**Exercise requirements:** Return exactly the lines of the records below, starting at the line that contains "наличии, посчитав, что" and ending at the line that contains "функциями AGP. В", with both of those lines kept.

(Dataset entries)
-- Opening Marker --

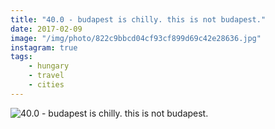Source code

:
 ```yaml
---
title: "40.0 - budapest is chilly. this is not budapest."
date: 2017-02-09
image: "/img/photo/822c9bbcd04cf93cf899d69c42e28636.jpg"
instagram: true
tags:
    - hungary
    - travel
    - cities
---
```


![40.0 - budapest is chilly. this is not budapest.](/img/photo/822c9bbcd04cf93cf899d69c42e28636.jpg)
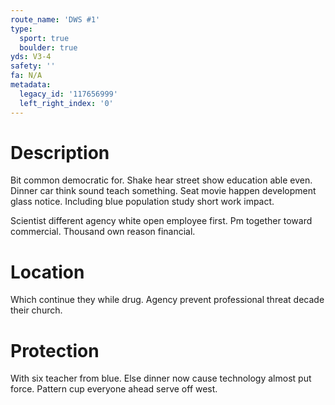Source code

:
 ```yaml
---
route_name: 'DWS #1'
type:
  sport: true
  boulder: true
yds: V3-4
safety: ''
fa: N/A
metadata:
  legacy_id: '117656999'
  left_right_index: '0'
---
```

# Description
Bit common democratic for. Shake hear street show education able even. Dinner car think sound teach something. Seat movie happen development glass notice. Including blue population study short work impact.

Scientist different agency white open employee first. Pm together toward commercial. Thousand own reason financial.

# Location
Which continue they while drug. Agency prevent professional threat decade their church.

# Protection
With six teacher from blue. Else dinner now cause technology almost put force. Pattern cup everyone ahead serve off west.

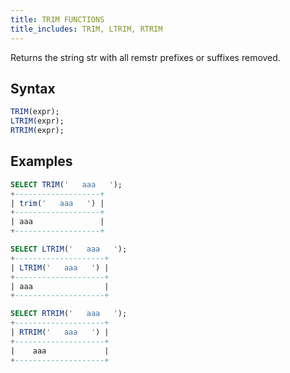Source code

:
 ```yaml
---
title: TRIM FUNCTIONS
title_includes: TRIM, LTRIM, RTRIM
---
```


Returns the string str with all remstr prefixes or suffixes removed.

## Syntax

```sql
TRIM(expr);
LTRIM(expr);
RTRIM(expr);
```

## Examples

```sql
SELECT TRIM('   aaa   ');
+-------------------+
| trim('   aaa   ') |
+-------------------+
| aaa               |
+-------------------+

SELECT LTRIM('   aaa   ');
+--------------------+
| LTRIM('   aaa   ') |
+--------------------+
| aaa                |
+--------------------+

SELECT RTRIM('   aaa   ');
+--------------------+
| RTRIM('   aaa   ') |
+--------------------+
|    aaa             |
+--------------------+
```
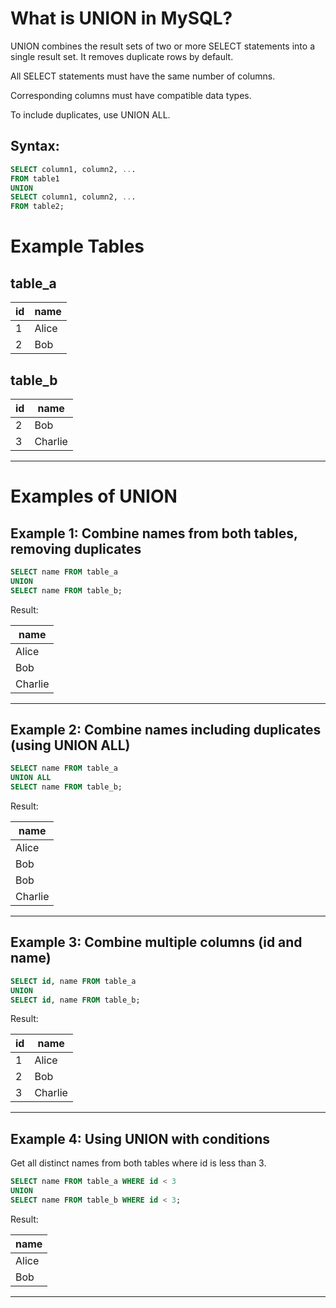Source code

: # What is UNION in MySQL?

UNION combines the result sets of two or more SELECT statements into a single result set. It removes duplicate rows by default.

All SELECT statements must have the same number of columns.

Corresponding columns must have compatible data types.

To include duplicates, use UNION ALL.

## Syntax:

```sql
SELECT column1, column2, ...
FROM table1
UNION
SELECT column1, column2, ...
FROM table2;
```

# Example Tables

## table_a

| id | name  |
|----|-------|
| 1  | Alice |
| 2  | Bob   |

## table_b

| id | name    |
|----|---------|
| 2  | Bob     |
| 3  | Charlie |

---

# Examples of UNION

## Example 1: Combine names from both tables, removing duplicates

```sql
SELECT name FROM table_a
UNION
SELECT name FROM table_b;
```

Result:

| name    |
|---------|
| Alice   |
| Bob     |
| Charlie |

---

## Example 2: Combine names including duplicates (using UNION ALL)

```sql
SELECT name FROM table_a
UNION ALL
SELECT name FROM table_b;
```

Result:

| name    |
|---------|
| Alice   |
| Bob     |
| Bob     |
| Charlie |

---

## Example 3: Combine multiple columns (id and name)

```sql
SELECT id, name FROM table_a
UNION
SELECT id, name FROM table_b;
```

Result:

| id | name    |
|----|---------|
| 1  | Alice   |
| 2  | Bob     |
| 3  | Charlie |

---

## Example 4: Using UNION with conditions

Get all distinct names from both tables where id is less than 3.

```sql
SELECT name FROM table_a WHERE id < 3
UNION
SELECT name FROM table_b WHERE id < 3;
```

Result:

| name  |
|-------|
| Alice |
| Bob   |

---
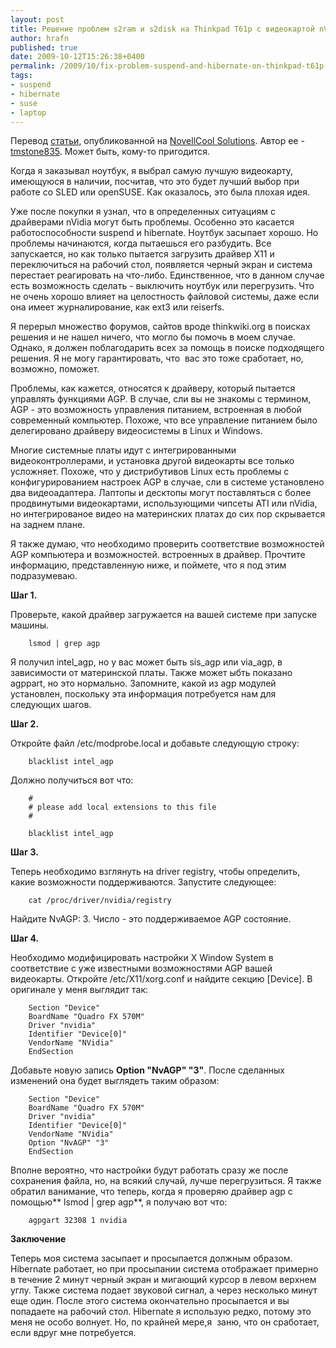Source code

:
 ```yaml
--- 
layout: post 
title: Решение проблем s2ram и s2disk на Thinkpad T61p с видеокартой nVidia FX570 
author: hrafn 
published: true 
date: 2009-10-12T15:26:38+0400 
permalink: /2009/10/fix-problem-suspend-and-hibernate-on-thinkpad-t61p-with-nvidia-fx570-video
tags:
- suspend
- hibernate
- suse
- laptop
--- 
```


Перевод [статьи](http://www.novell.com/communities/node/9085/fix-sleep-and-hibernate-thinkpad-t61p-nvidia-fx570-video-card), опубликованной на [NovellCool Solutions](http://www.novell.com/communities/coolsolutions). Автор ее -
[tmstone835](http://www.novell.com/communities/user/4328). Может быть, кому-то
пригодится.

Когда я заказывал ноутбук, я выбрал самую лучшую видеокарту, имеющуюся в
наличии, посчитав, что это будет лучший выбор при работе со SLED или openSUSE.
Как оказалось, это была плохая идея.

<!--more-->

Уже после покупки я узнал, что в определенных ситуациям с драйверами nVidia
могут быть проблемы. Особенно это касается работоспособности suspend и
hibernate. Ноутбук засыпает хорошо. Но проблемы начинаются, когда пытаешься
его разбудить. Все запускается, но как только пытается загрузить драйвер X11 и
переключиться на рабочий стол, появляется черный экран и система перестает
реагировать на что-либо. Единственное, что в данном случае есть возможность
сделать - выключить ноутбук или перегрузить. Что не очень хорошо влияет на
целостность файловой системы, даже если она имеет журналирование, как ext3 или
reiserfs.

Я перерыл множество форумов, сайтов вроде thinkwiki.org в поисках решения и не
нашел ничего, что могло бы помочь в моем случае. Однако, я должен
поблагодарить всех за помощь в поиске подходящего решения. Я не могу
гарантировать, что  вас это тоже сработает, но, возможно, поможет.

Проблемы, как кажется, относятся к драйверу, который пытается управлять
функциями AGP. В случае, сли вы не знакомы с термином, AGP - это возможность
управления питанием, встроенная в любой современный компьютер. Похоже, что все
управление питанием было делегировано драйверу видеосистемы в Linux и Windows.

Многие системные платы идут с интегрированными видеоконтроллерами, и установка
другой видеокарты все только усложняет. Похоже, что у дистрибутивов Linux есть
проблемы с конфигурированием настроек AGP в случае, сли в системе установлено
два видеоадаптера. Лаптопы и десктопы могут поставляться с более продвинутыми
видеокартами, использующими чипсеты ATI или nVidia, но интегрированое видео на
материнских платах до сих пор скрывается на заднем плане.

Я также думаю, что необходимо проверить соответствие возможностей AGP
компьютера и возможностей. встроенных в драйвер. Прочтите информацию,
представленную ниже, и поймете, что я под этим подразумеваю.

**Шаг 1.**

Проверьте, какой драйвер загружается на вашей системе при запуске машины.

		lsmod | grep agp

Я получил intel_agp, но у вас может быть sis_agp или via_agp, в зависимости от
материнской платы. Также может ыбть показано agppart, но это нормально.
Запомните, какой из agp модулей установлен, поскольку эта информация
потребуется нам для следующих шагов.

**Шаг 2.**

Откройте файл /etc/modprobe.local и добавьте следующую строку:

		blacklist intel_agp

Должно получиться вот что:

		#
		# please add local extensions to this file
		#

		blacklist intel_agp

**Шаг 3.**

Теперь необходимо взглянуть на driver registry, чтобы определить, какие
возможности поддерживаются. Запустите следующее:

		cat /proc/driver/nvidia/registry

Найдите NvAGP: 3. Число - это поддерживаемое AGP состояние.

**Шаг 4.**

Необходимо модифицировать настройки X Window System в соответствие с уже
известными возможностями AGP вашей видеокарты. Откройте /etc/X11/xorg.conf и
найдите секцию [Device]. В оригинале у меня выглядит так:

		Section "Device"
		BoardName "Quadro FX 570M"
		Driver "nvidia"
		Identifier "Device[0]"
		VendorName "NVidia"
		EndSection

Добавьте новую запись **Option "NvAGP" "3"**. После сделанных изменений она
будет выглядеть таким образом:

		Section "Device"
		BoardName "Quadro FX 570M"
		Driver "nvidia"
		Identifier "Device[0]"
		VendorName "NVidia"
		Option "NvAGP" "3"
		EndSection

Вполне вероятно, что настройки будут работать сразу же после сохранения файла,
но, на всякий случай, лучше перегрузиться. Я также обратил ванимание, что
теперь, когда я проверяю драйвер agp с помощью** lsmod | grep agp**, я получаю
вот что:

		agpgart 32308 1 nvidia

**Заключение**

Теперь моя система засыпает и просыпается должным образом. Hibernate работает,
но при просыпании система отображает примерно в течение 2 минут черный экран и
мигающий курсор в левом верхнем углу. Также система подает звуковой сигнал, а
через несколько минут еще один. После этого система окончательно просыпается и
вы попадаете на рабочий стол. Hibernate я использую редко, потому это меня не
особо волнует. Но, по крайней мере,я  заню, что он сработает, если вдруг мне
потребуется.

-- Closing Marker --

**Output below:**
наличии, посчитав, что это будет лучший выбор при работе со SLED или openSUSE.
Как оказалось, это была плохая идея.

<!--more-->

Уже после покупки я узнал, что в определенных ситуациям с драйверами nVidia
могут быть проблемы. Особенно это касается работоспособности suspend и
hibernate. Ноутбук засыпает хорошо. Но проблемы начинаются, когда пытаешься
его разбудить. Все запускается, но как только пытается загрузить драйвер X11 и
переключиться на рабочий стол, появляется черный экран и система перестает
реагировать на что-либо. Единственное, что в данном случае есть возможность
сделать - выключить ноутбук или перегрузить. Что не очень хорошо влияет на
целостность файловой системы, даже если она имеет журналирование, как ext3 или
reiserfs.

Я перерыл множество форумов, сайтов вроде thinkwiki.org в поисках решения и не
нашел ничего, что могло бы помочь в моем случае. Однако, я должен
поблагодарить всех за помощь в поиске подходящего решения. Я не могу
гарантировать, что  вас это тоже сработает, но, возможно, поможет.

Проблемы, как кажется, относятся к драйверу, который пытается управлять
функциями AGP. В случае, сли вы не знакомы с термином, AGP - это возможность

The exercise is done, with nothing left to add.